- What the task asks -
Quote the records below in full, exactly as given, with the images taken out.

- Input records -
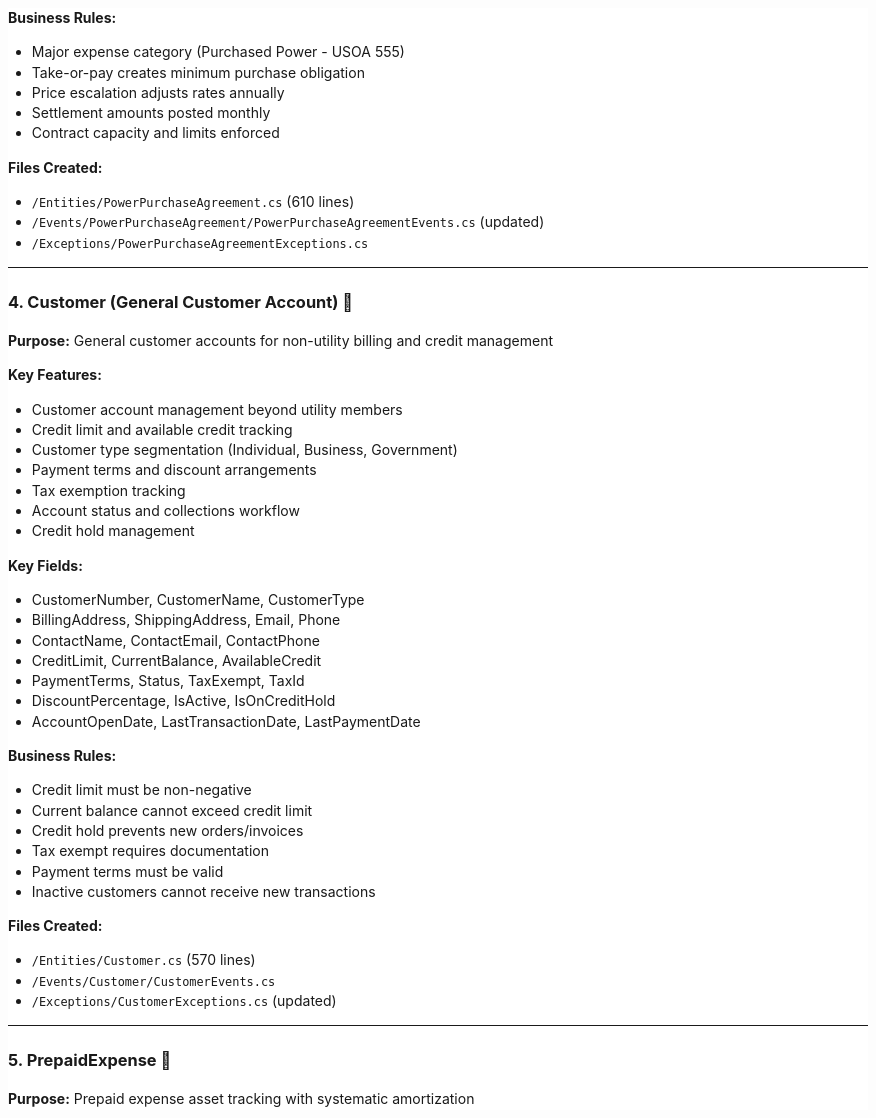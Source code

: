 **Business Rules:**
- Major expense category (Purchased Power - USOA 555)
- Take-or-pay creates minimum purchase obligation
- Price escalation adjusts rates annually
- Settlement amounts posted monthly
- Contract capacity and limits enforced

**Files Created:**
- `/Entities/PowerPurchaseAgreement.cs` (610 lines)
- `/Events/PowerPurchaseAgreement/PowerPurchaseAgreementEvents.cs` (updated)
- `/Exceptions/PowerPurchaseAgreementExceptions.cs`

---

### **4. Customer (General Customer Account)** 💼

**Purpose:** General customer accounts for non-utility billing and credit management

**Key Features:**
- Customer account management beyond utility members
- Credit limit and available credit tracking
- Customer type segmentation (Individual, Business, Government)
- Payment terms and discount arrangements
- Tax exemption tracking
- Account status and collections workflow
- Credit hold management

**Key Fields:**
- CustomerNumber, CustomerName, CustomerType
- BillingAddress, ShippingAddress, Email, Phone
- ContactName, ContactEmail, ContactPhone
- CreditLimit, CurrentBalance, AvailableCredit
- PaymentTerms, Status, TaxExempt, TaxId
- DiscountPercentage, IsActive, IsOnCreditHold
- AccountOpenDate, LastTransactionDate, LastPaymentDate

**Business Rules:**
- Credit limit must be non-negative
- Current balance cannot exceed credit limit
- Credit hold prevents new orders/invoices
- Tax exempt requires documentation
- Payment terms must be valid
- Inactive customers cannot receive new transactions

**Files Created:**
- `/Entities/Customer.cs` (570 lines)
- `/Events/Customer/CustomerEvents.cs`
- `/Exceptions/CustomerExceptions.cs` (updated)

---

### **5. PrepaidExpense** 📅

**Purpose:** Prepaid expense asset tracking with systematic amortization
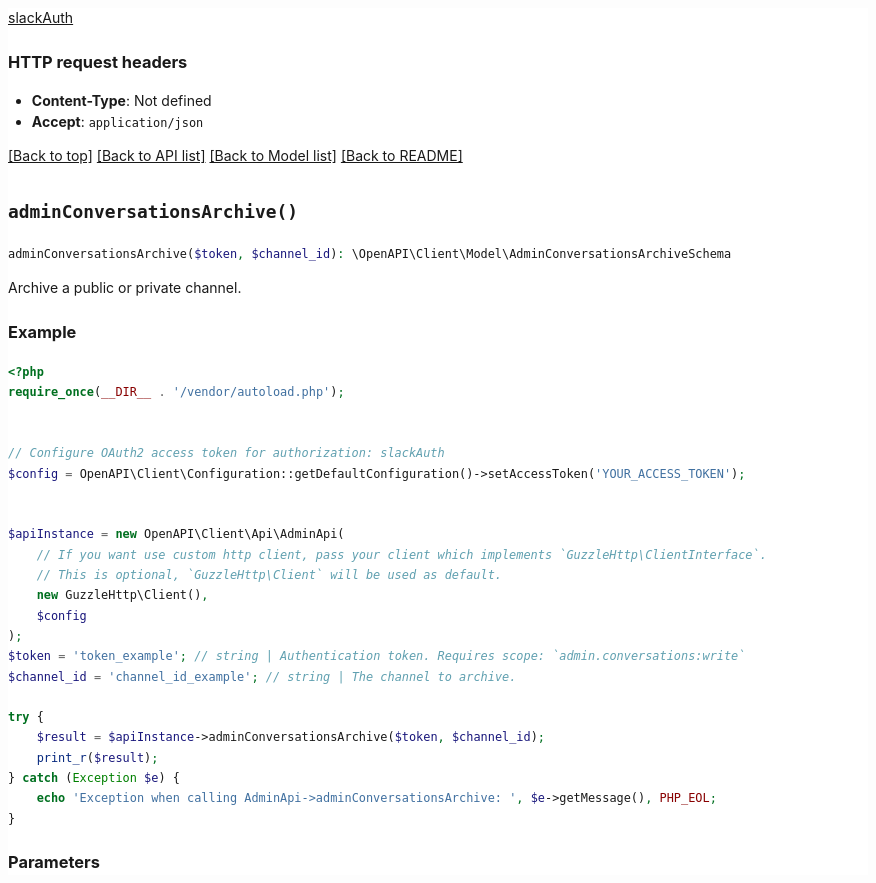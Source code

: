 [slackAuth](../../README.md#slackAuth)

### HTTP request headers

- **Content-Type**: Not defined
- **Accept**: `application/json`

[[Back to top]](#) [[Back to API list]](../../README.md#endpoints)
[[Back to Model list]](../../README.md#models)
[[Back to README]](../../README.md)

## `adminConversationsArchive()`

```php
adminConversationsArchive($token, $channel_id): \OpenAPI\Client\Model\AdminConversationsArchiveSchema
```



Archive a public or private channel.

### Example

```php
<?php
require_once(__DIR__ . '/vendor/autoload.php');


// Configure OAuth2 access token for authorization: slackAuth
$config = OpenAPI\Client\Configuration::getDefaultConfiguration()->setAccessToken('YOUR_ACCESS_TOKEN');


$apiInstance = new OpenAPI\Client\Api\AdminApi(
    // If you want use custom http client, pass your client which implements `GuzzleHttp\ClientInterface`.
    // This is optional, `GuzzleHttp\Client` will be used as default.
    new GuzzleHttp\Client(),
    $config
);
$token = 'token_example'; // string | Authentication token. Requires scope: `admin.conversations:write`
$channel_id = 'channel_id_example'; // string | The channel to archive.

try {
    $result = $apiInstance->adminConversationsArchive($token, $channel_id);
    print_r($result);
} catch (Exception $e) {
    echo 'Exception when calling AdminApi->adminConversationsArchive: ', $e->getMessage(), PHP_EOL;
}
```

### Parameters
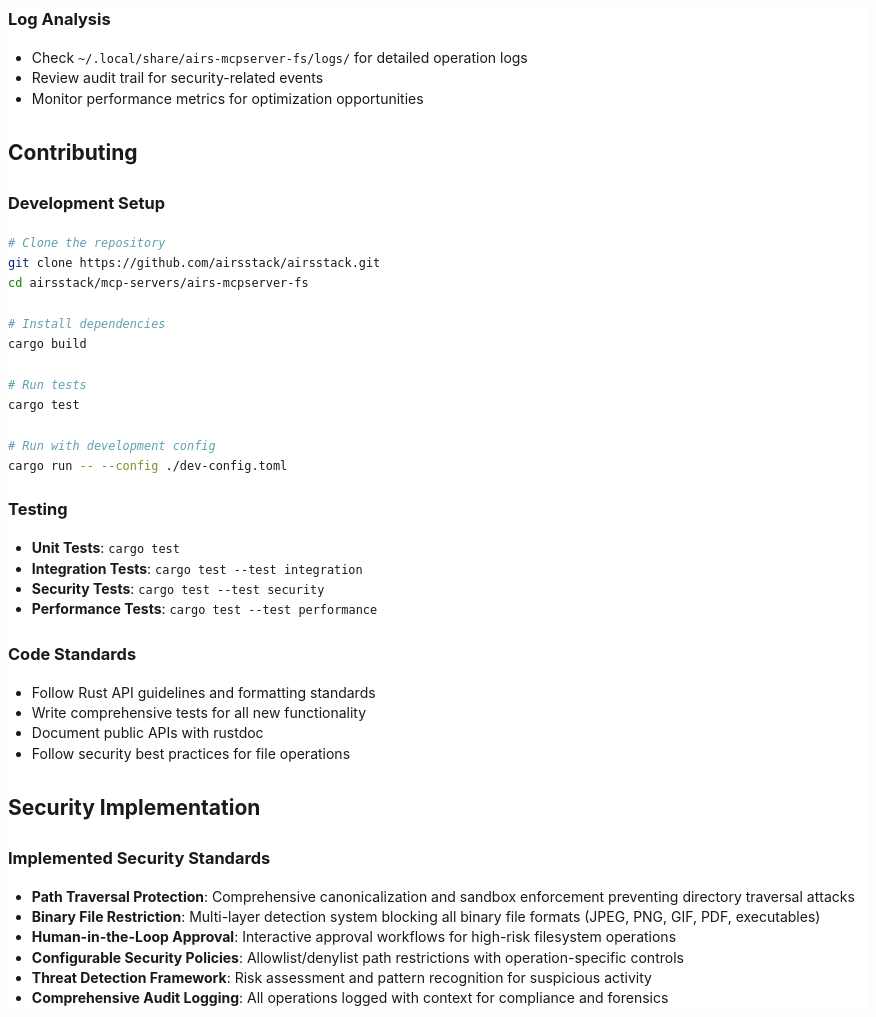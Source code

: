 ### Log Analysis
- Check `~/.local/share/airs-mcpserver-fs/logs/` for detailed operation logs
- Review audit trail for security-related events
- Monitor performance metrics for optimization opportunities

## Contributing

### Development Setup
```bash
# Clone the repository
git clone https://github.com/airsstack/airsstack.git
cd airsstack/mcp-servers/airs-mcpserver-fs

# Install dependencies
cargo build

# Run tests
cargo test

# Run with development config
cargo run -- --config ./dev-config.toml
```

### Testing
- **Unit Tests**: `cargo test`
- **Integration Tests**: `cargo test --test integration`
- **Security Tests**: `cargo test --test security`
- **Performance Tests**: `cargo test --test performance`

### Code Standards
- Follow Rust API guidelines and formatting standards
- Write comprehensive tests for all new functionality
- Document public APIs with rustdoc
- Follow security best practices for file operations

## Security Implementation

### Implemented Security Standards
- **Path Traversal Protection**: Comprehensive canonicalization and sandbox enforcement preventing directory traversal attacks
- **Binary File Restriction**: Multi-layer detection system blocking all binary file formats (JPEG, PNG, GIF, PDF, executables)
- **Human-in-the-Loop Approval**: Interactive approval workflows for high-risk filesystem operations
- **Configurable Security Policies**: Allowlist/denylist path restrictions with operation-specific controls
- **Threat Detection Framework**: Risk assessment and pattern recognition for suspicious activity
- **Comprehensive Audit Logging**: All operations logged with context for compliance and forensics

- Answer for the task -
Source code

: **Business Rules:**
- Major expense category (Purchased Power - USOA 555)
- Take-or-pay creates minimum purchase obligation
- Price escalation adjusts rates annually
- Settlement amounts posted monthly
- Contract capacity and limits enforced

**Files Created:**
- `/Entities/PowerPurchaseAgreement.cs` (610 lines)
- `/Events/PowerPurchaseAgreement/PowerPurchaseAgreementEvents.cs` (updated)
- `/Exceptions/PowerPurchaseAgreementExceptions.cs`

---

### **4. Customer (General Customer Account)** 💼

**Purpose:** General customer accounts for non-utility billing and credit management

**Key Features:**
- Customer account management beyond utility members
- Credit limit and available credit tracking
- Customer type segmentation (Individual, Business, Government)
- Payment terms and discount arrangements
- Tax exemption tracking
- Account status and collections workflow
- Credit hold management

**Key Fields:**
- CustomerNumber, CustomerName, CustomerType
- BillingAddress, ShippingAddress, Email, Phone
- ContactName, ContactEmail, ContactPhone
- CreditLimit, CurrentBalance, AvailableCredit
- PaymentTerms, Status, TaxExempt, TaxId
- DiscountPercentage, IsActive, IsOnCreditHold
- AccountOpenDate, LastTransactionDate, LastPaymentDate

**Business Rules:**
- Credit limit must be non-negative
- Current balance cannot exceed credit limit
- Credit hold prevents new orders/invoices
- Tax exempt requires documentation
- Payment terms must be valid
- Inactive customers cannot receive new transactions

**Files Created:**
- `/Entities/Customer.cs` (570 lines)
- `/Events/Customer/CustomerEvents.cs`
- `/Exceptions/CustomerExceptions.cs` (updated)

---

### **5. PrepaidExpense** 📅

**Purpose:** Prepaid expense asset tracking with systematic amortization
Source code

: [slackAuth](../../README.md#slackAuth)

### HTTP request headers

- **Content-Type**: Not defined
- **Accept**: `application/json`

[[Back to top]](#) [[Back to API list]](../../README.md#endpoints)
[[Back to Model list]](../../README.md#models)
[[Back to README]](../../README.md)

## `adminConversationsArchive()`

```php
adminConversationsArchive($token, $channel_id): \OpenAPI\Client\Model\AdminConversationsArchiveSchema
```



Archive a public or private channel.

### Example

```php
<?php
require_once(__DIR__ . '/vendor/autoload.php');


// Configure OAuth2 access token for authorization: slackAuth
$config = OpenAPI\Client\Configuration::getDefaultConfiguration()->setAccessToken('YOUR_ACCESS_TOKEN');


$apiInstance = new OpenAPI\Client\Api\AdminApi(
    // If you want use custom http client, pass your client which implements `GuzzleHttp\ClientInterface`.
    // This is optional, `GuzzleHttp\Client` will be used as default.
    new GuzzleHttp\Client(),
    $config
);
$token = 'token_example'; // string | Authentication token. Requires scope: `admin.conversations:write`
$channel_id = 'channel_id_example'; // string | The channel to archive.

try {
    $result = $apiInstance->adminConversationsArchive($token, $channel_id);
    print_r($result);
} catch (Exception $e) {
    echo 'Exception when calling AdminApi->adminConversationsArchive: ', $e->getMessage(), PHP_EOL;
}
```

### Parameters
Source code

: ### Log Analysis
- Check `~/.local/share/airs-mcpserver-fs/logs/` for detailed operation logs
- Review audit trail for security-related events
- Monitor performance metrics for optimization opportunities

## Contributing

### Development Setup
```bash
# Clone the repository
git clone https://github.com/airsstack/airsstack.git
cd airsstack/mcp-servers/airs-mcpserver-fs

# Install dependencies
cargo build

# Run tests
cargo test

# Run with development config
cargo run -- --config ./dev-config.toml
```

### Testing
- **Unit Tests**: `cargo test`
- **Integration Tests**: `cargo test --test integration`
- **Security Tests**: `cargo test --test security`
- **Performance Tests**: `cargo test --test performance`

### Code Standards
- Follow Rust API guidelines and formatting standards
- Write comprehensive tests for all new functionality
- Document public APIs with rustdoc
- Follow security best practices for file operations

## Security Implementation

### Implemented Security Standards
- **Path Traversal Protection**: Comprehensive canonicalization and sandbox enforcement preventing directory traversal attacks
- **Binary File Restriction**: Multi-layer detection system blocking all binary file formats (JPEG, PNG, GIF, PDF, executables)
- **Human-in-the-Loop Approval**: Interactive approval workflows for high-risk filesystem operations
- **Configurable Security Policies**: Allowlist/denylist path restrictions with operation-specific controls
- **Threat Detection Framework**: Risk assessment and pattern recognition for suspicious activity
- **Comprehensive Audit Logging**: All operations logged with context for compliance and forensics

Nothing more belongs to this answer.